Lawyers have attorney-client privileges, journalists are allowed to keep their sources confidential, and priests have “penitential communication” privileges. In all three cases, it has long been deemed necessary to afford these rights lest injustice prevails. But now the latter right is under attack in California.

In February, California State Senator Jerry Hill introduced Senate Bill 360 that would require the clergy to report suspected child abuse or neglect to the authorities, without regard to the circumstances. It is obviously aimed at destroying the seal of confession in the Catholic Church.

The bill was given a hearing before the Senate Appropriations Committee on May 16 and, thanks in part to pressure from the Catholic League, Hill was forced to amend his bill. His bill now protects the seal of confession for most Catholics, but not all. The exceptions are when a priest hears a confession of a co-worker or when hearing the confession of another priest. This is unacceptable.
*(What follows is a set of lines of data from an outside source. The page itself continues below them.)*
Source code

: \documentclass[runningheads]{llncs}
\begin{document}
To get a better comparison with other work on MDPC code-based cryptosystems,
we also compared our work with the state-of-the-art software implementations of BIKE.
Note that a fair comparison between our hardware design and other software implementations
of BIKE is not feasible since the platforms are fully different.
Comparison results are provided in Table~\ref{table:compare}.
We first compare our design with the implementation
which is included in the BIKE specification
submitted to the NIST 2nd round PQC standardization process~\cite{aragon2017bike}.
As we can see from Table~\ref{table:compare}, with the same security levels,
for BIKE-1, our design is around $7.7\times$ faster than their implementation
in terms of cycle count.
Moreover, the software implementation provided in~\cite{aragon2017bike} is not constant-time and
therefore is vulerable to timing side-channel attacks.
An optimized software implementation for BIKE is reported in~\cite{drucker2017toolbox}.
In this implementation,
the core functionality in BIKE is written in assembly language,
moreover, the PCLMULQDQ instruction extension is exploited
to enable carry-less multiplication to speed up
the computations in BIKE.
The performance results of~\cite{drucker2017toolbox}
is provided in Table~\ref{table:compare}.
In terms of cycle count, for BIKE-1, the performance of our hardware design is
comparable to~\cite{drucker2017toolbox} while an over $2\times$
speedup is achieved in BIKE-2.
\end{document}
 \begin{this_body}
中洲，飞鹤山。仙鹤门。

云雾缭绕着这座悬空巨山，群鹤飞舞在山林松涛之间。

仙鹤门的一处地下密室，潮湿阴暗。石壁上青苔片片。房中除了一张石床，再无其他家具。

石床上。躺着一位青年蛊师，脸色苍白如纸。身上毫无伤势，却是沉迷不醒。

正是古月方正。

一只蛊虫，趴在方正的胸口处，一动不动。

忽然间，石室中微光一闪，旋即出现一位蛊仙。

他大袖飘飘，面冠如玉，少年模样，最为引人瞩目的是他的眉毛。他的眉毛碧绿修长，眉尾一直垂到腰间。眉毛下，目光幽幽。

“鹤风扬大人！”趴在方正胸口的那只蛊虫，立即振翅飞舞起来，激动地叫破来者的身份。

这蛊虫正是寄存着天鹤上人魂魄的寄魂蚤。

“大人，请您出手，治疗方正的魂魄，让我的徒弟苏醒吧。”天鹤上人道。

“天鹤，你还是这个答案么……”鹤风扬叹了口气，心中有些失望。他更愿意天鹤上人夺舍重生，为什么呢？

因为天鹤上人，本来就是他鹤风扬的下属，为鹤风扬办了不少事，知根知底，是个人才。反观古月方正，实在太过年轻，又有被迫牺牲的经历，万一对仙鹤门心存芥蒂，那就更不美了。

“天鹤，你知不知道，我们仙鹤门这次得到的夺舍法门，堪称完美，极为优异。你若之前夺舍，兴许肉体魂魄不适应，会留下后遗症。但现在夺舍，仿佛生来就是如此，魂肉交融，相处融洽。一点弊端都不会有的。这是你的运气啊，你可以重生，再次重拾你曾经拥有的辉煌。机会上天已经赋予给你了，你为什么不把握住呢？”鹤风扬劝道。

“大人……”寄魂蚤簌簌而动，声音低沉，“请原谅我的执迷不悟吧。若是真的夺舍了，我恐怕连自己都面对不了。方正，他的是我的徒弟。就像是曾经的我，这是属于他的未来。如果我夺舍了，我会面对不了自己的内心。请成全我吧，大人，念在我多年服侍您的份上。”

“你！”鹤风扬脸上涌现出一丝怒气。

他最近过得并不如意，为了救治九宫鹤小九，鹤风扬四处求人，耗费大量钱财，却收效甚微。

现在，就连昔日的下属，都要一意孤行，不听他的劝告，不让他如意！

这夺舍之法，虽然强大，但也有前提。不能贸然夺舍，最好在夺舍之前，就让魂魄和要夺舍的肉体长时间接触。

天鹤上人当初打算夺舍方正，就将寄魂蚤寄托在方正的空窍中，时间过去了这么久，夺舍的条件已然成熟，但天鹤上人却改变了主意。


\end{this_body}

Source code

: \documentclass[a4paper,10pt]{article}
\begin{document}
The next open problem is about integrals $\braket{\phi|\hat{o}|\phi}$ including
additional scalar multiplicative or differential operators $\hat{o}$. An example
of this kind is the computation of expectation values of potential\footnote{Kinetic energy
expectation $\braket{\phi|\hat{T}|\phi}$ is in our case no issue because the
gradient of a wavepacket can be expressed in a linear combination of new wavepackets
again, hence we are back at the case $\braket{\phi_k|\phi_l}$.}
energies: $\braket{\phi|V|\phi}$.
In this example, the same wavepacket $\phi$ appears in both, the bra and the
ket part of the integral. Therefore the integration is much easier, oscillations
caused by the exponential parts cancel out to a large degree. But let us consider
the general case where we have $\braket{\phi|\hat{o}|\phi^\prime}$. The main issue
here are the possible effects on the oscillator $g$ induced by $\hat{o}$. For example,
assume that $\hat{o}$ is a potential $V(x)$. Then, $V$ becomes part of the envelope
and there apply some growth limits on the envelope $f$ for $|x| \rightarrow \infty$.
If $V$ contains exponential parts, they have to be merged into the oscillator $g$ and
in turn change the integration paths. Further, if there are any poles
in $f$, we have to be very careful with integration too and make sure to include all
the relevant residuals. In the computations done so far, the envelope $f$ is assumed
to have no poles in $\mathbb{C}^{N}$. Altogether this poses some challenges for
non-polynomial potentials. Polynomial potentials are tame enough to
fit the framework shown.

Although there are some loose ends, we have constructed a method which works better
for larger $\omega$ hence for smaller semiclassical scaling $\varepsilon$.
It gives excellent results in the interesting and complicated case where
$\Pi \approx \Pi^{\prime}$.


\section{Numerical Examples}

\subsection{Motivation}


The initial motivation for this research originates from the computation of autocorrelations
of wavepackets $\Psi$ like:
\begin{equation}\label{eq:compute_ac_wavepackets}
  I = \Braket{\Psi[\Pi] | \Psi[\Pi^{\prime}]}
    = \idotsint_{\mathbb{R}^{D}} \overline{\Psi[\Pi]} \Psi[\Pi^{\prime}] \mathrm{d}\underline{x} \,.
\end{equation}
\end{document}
Priests are already required to report suspected child abuse cases to law enforcement, save for communication learned in the confessional. Neither Sen. Hill nor anyone else has explained what broke.

News Flash: Almost all cases of priestly sexual abuse took place in the last century, mostly between 1965 and 1985. The data are not contestable. If Hill were right—that there is an existential crisis in the Catholic Church—he should be able to provide evidence. He cannot. Neither can anyone else.
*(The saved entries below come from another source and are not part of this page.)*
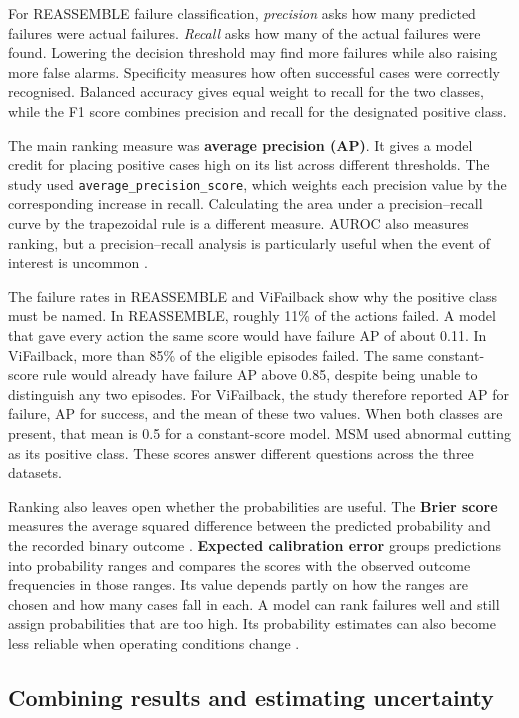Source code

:For REASSEMBLE failure classification, \emph{precision} asks how many predicted failures
were actual failures. \emph{Recall} asks how many of the actual failures were found.
Lowering the decision threshold may find more failures while also raising more false
alarms. Specificity measures how often successful cases were correctly recognised.
Balanced accuracy gives equal weight to recall for the two classes, while the F1 score
combines precision and recall for the designated positive class.

The main ranking measure was \textbf{average precision (AP)}. It gives a model credit
for placing positive cases high on its list across different thresholds. The study used
\texttt{average\_precision\_score}, which weights each precision value by the
corresponding increase in recall. Calculating the area under a precision–recall curve by
the trapezoidal rule is a different measure. AUROC also measures ranking, but a
precision–recall analysis is particularly useful when the event of interest is uncommon
\parencite{Saito2015PrecisionRecall}.

The failure rates in REASSEMBLE and ViFailback show why the positive class must be
named. In REASSEMBLE, roughly 11\% of the actions failed. A model that gave every action
the same score would have failure AP of about 0.11. In ViFailback, more than 85\% of the
eligible episodes failed. The same constant-score rule would already have failure AP
above 0.85, despite being unable to distinguish any two episodes. For ViFailback, the
study therefore reported AP for failure, AP for success, and the mean of these two
values. When both classes are present, that mean is 0.5 for a constant-score model. MSM
used abnormal cutting as its positive class. These scores answer different questions
across the three datasets.

Ranking also leaves open whether the probabilities are useful. The \textbf{Brier score}
measures the average squared difference between the predicted probability and the
recorded binary outcome \parencite{P055}. \textbf{Expected calibration error} groups
predictions into probability ranges and compares the scores with the observed outcome
frequencies in those ranges. Its value depends partly on how the ranges are chosen and
how many cases fall in each. A model can rank failures well and still assign
probabilities that are too high. Its probability estimates can also become less reliable
when operating conditions change \parencite{P008}.

\subsection{Combining results and estimating uncertainty}

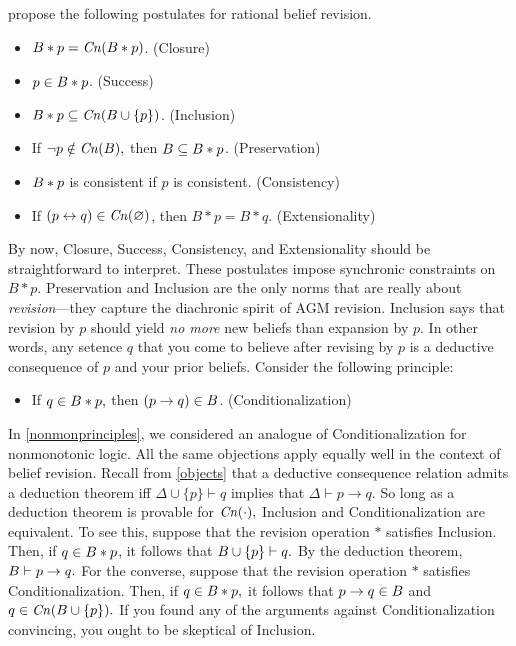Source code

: \citet{alchourron1985logic} propose the following postulates for rational belief
revision.
\begin{itemize}
\item[] $B*p = \text{\textit{Cn}}(B*p)$. \hfill(Closure)
\item[] $p\in B*p$. \hfill(Success)
\item[] $B*p\subseteq \text{\textit{Cn}}(B \cup \{p\})$. \hfill(Inclusion)
\item[] If $\neg p \notin \text{\textit{Cn}}(B),$ then $B\subseteq B*p$.
\hfill(Preservation)
\item[] $B*p$ is consistent if $p$ is consistent. \hfill(Consistency)
\item[] If $(p\leftrightarrow q) \in \text{\textit{Cn}}(\varnothing)$, then $B*p=B*q$.
\hfill(Extensionality)
\end{itemize}
By now, Closure, Success, Consistency, and Extensionality should be
straightforward to interpret. These postulates impose synchronic constraints on
$B*p$. Preservation and Inclusion are the only norms that are really about {\em
revision}---they capture the diachronic spirit of AGM revision. Inclusion says
that revision by $p$ should yield {\em no more} new beliefs than expansion by
$p$. In other words, any setence $q$ that you come to believe after revising by
$p$ is a deductive consequence of $p$ and your prior beliefs.  Consider the
following principle:
\begin{itemize}
\item[] If $q\in B*p,$ then $(p\rightarrow q) \in B$.
\hfill(Conditionalization)
\end{itemize}
In \autoref{nonmonprinciples}, we considered an analogue of Conditionalization
for nonmonotonic logic. All the same objections apply equally well in the
context of belief revision. Recall from \autoref{objects} that a deductive
consequence relation admits a deduction theorem iff $\Delta \cup \{ p\} \vdash
q$ implies that $\Delta \vdash p\rightarrow q.$ So long as a deduction theorem
is provable for $\text{\textit{Cn}}(\cdot),$ Inclusion and Conditionalization are equivalent.
To see this, suppose that the revision operation $*$ satisfies Inclusion. Then,
if $q\in B*p$, it follows that $B\cup \{p\} \vdash q.$ By the deduction
theorem, $B\vdash p\rightarrow q.$ For the converse, suppose that the
revision operation $*$ satisfies Conditionalization. Then, if $q\in B*p,$ it
follows that $p\rightarrow q \in B$ and $q \in \text{\textit{Cn}}(B \cup \{p\}).$ If
you found any of the arguments against Conditionalization convincing, you ought
to be skeptical of Inclusion.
There are approximately 50,000 members of the Catholic clergy in the U.S., and the average number of credible accusations made against them in any given year over the past decade has been in the single digits. If Hill wants to learn where a crisis exists, he ought to review the data for the sexual abuse of minors in the public schools. His head would explode.

Senate Bill 360 says that “the clergy-penitent privilege has been abused on a large scale, resulting in the unreported and systemic abuse of thousands of children across multiple denominations and faiths.” This is preposterous. There is absolutely no evidence to support such an outrageous claim. On this basis alone, the bill should be defeated.

Does anyone really think that a child abuser is going to confess his sin in the confessional? The idea is absurd. Father Roger Landry, a well respected priest and writer, knows his way around this issue.

“No abuser, not to mention others guilty of serious crimes,” he says, “would come to confession if he knew that the confessor was basically a state informant who would betray his confidence.” There is no plausible rebuttal to Landry’s observation.

Hill is not only wrong, he is wasting lawmakers’ time on the taxpayers’ dime. He is not going to win, even if his bill passes the legislature.

In 2014, the Catholic League signed an amicus brief in support of a Louisiana priest, Father Jeff Bayhi (and the Diocese of Baton Rouge), for refusing to disclose to the authorities a conversation he had in the confessional.

We lost in the State Supreme Court, but that decision was overturned by the State District Court in February 2016; Father Bayhi was not required to break the seal of the confessional. In October, 2016, the Louisiana Supreme Court upheld that ruling.

The secrecy of the confessional is integral to the Sacrament of Penance and Reconciliation, and has been treated as such since the Fourth Lateran Council in 1215. Canon law says the seal is “inviolable.” In other words, it is non-negotiable.

We asked everyone on our email list to contact California State Senator Anthony Portantino, chairman of the Senate Appropriations Committee; he presided over the May 16 hearing on this bill. Many did and as a result we at least forced some concessions. This issue is not over.